Diario V (1969-1973)
José María Souvirón
Edición de Javier La Beira y Daniel Ramos López
Centro Cultural Generación del 27. Málaga, 2023.

Cincuenta años después de la muerte de su autor, el poeta, novelista y ensayista José María Souvirón (1904-1973), se publica el tomo quinto y último del diario que había ido escribiendo a partir de 1955 y que dejó inédito. Emigrado, no exiliado, a Chile por motivos personales, en ese año regresa a España y se incorpora a la élite cultural del franquismo. Por edad, y por fecha de publicación del primer libro, pertenecería a la generación del 27, pero sus simpatías y diferencias le asimilan más bien a la generación siguiente, la de Rosales y Panero, dos de sus grandes amigos. Ese asunto, que parece menor, el de su adscripción a una u otra generación, no dejó de preocuparle en vida porque muy pronto comprobó que la atención crítica no era la misma para ambas y que la rutina de los manuales favorecía a los poetas del 27 frente a los que vinieron después.
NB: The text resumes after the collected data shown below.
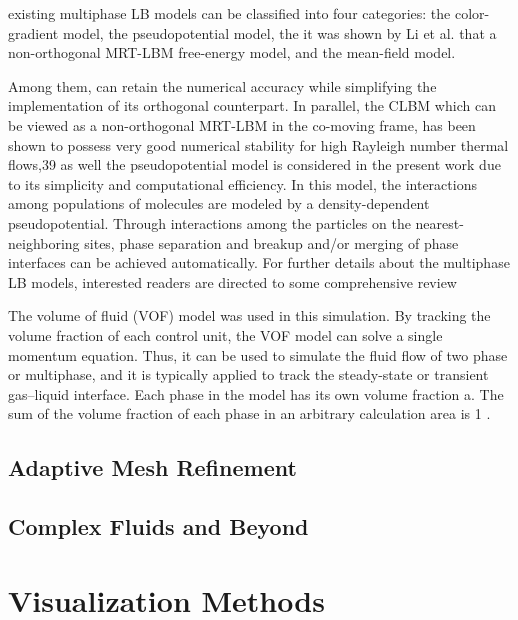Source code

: existing multiphase LB models can be classified into four categories: the color-gradient model, the pseudopotential model, the it was shown by Li et al. that a non-orthogonal MRT-LBM free-energy model, and the mean-field model.
%

Among them, can retain the numerical accuracy while simplifying the implementation of its orthogonal counterpart. In parallel, the CLBM which can be viewed as a non-orthogonal MRT-LBM in the co-moving frame, has been shown to possess very good numerical stability for high Rayleigh number thermal flows,39 as well the pseudopotential model is considered in the present work due to its simplicity and computational efficiency. In this model, the interactions among populations of molecules are modeled by a density-dependent pseudopotential. Through interactions among the particles on the nearest-neighboring sites, phase separation and breakup and/or merging of phase interfaces can be achieved automatically. For further details about the multiphase LB models, interested readers are directed to some comprehensive review

The volume of fluid (VOF) model was used in this simulation. By tracking the volume fraction of each control unit, the VOF model can solve a single momentum equation. Thus, it can be used to simulate the fluid flow of two phase or multiphase, and it is typically applied to track the steady-state or transient gas–liquid interface.
Each phase in the model has its own volume fraction a. The sum of the volume fraction of each phase in an arbitrary calculation area is 1 \cite{lvSimulationFlowFluid}.
%

\subsection{Adaptive Mesh Refinement}

\subsection{Complex Fluids and Beyond}


\section{Visualization Methods}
            Desde el 69 hasta el 73 abarca esta última entrega del diario, en la que se entremezcla, como en los tomos anteriores, y como quizá en todos los diarios que merece la pena leer, lo público y lo privado. Son los años finales del régimen y los del surgimiento de una nueva generación poética, la de los novísimos, que parece querer arrumbar de golpe a la poesía anterior. Para Souvirón, los últimos poemas jóvenes son Claudio Rodríguez y Francisco Brines, “no reemplazados hasta el momento —escribe en noviembre de 1969—, ni por Gimferrer, ni por Carnero, ni por nadie”. A Brines alude con elogio repetidas veces, disculpándole incluso —Souvirón es visceralmente homófobo— su orientación sexual, menos secreta de lo que el propio poeta creía: “Brines, sobre todo, es persona de una sensibilidad muy fina y de una actitud entre triste y bondadosa, que le hace muy estimable. Así lo voy notando, lo que me deja caer en olvido —¿por qué no?—esa condición suya de homosexual, que en él, al contrario que en Bousoño, inspira cierta compasiva ternura”.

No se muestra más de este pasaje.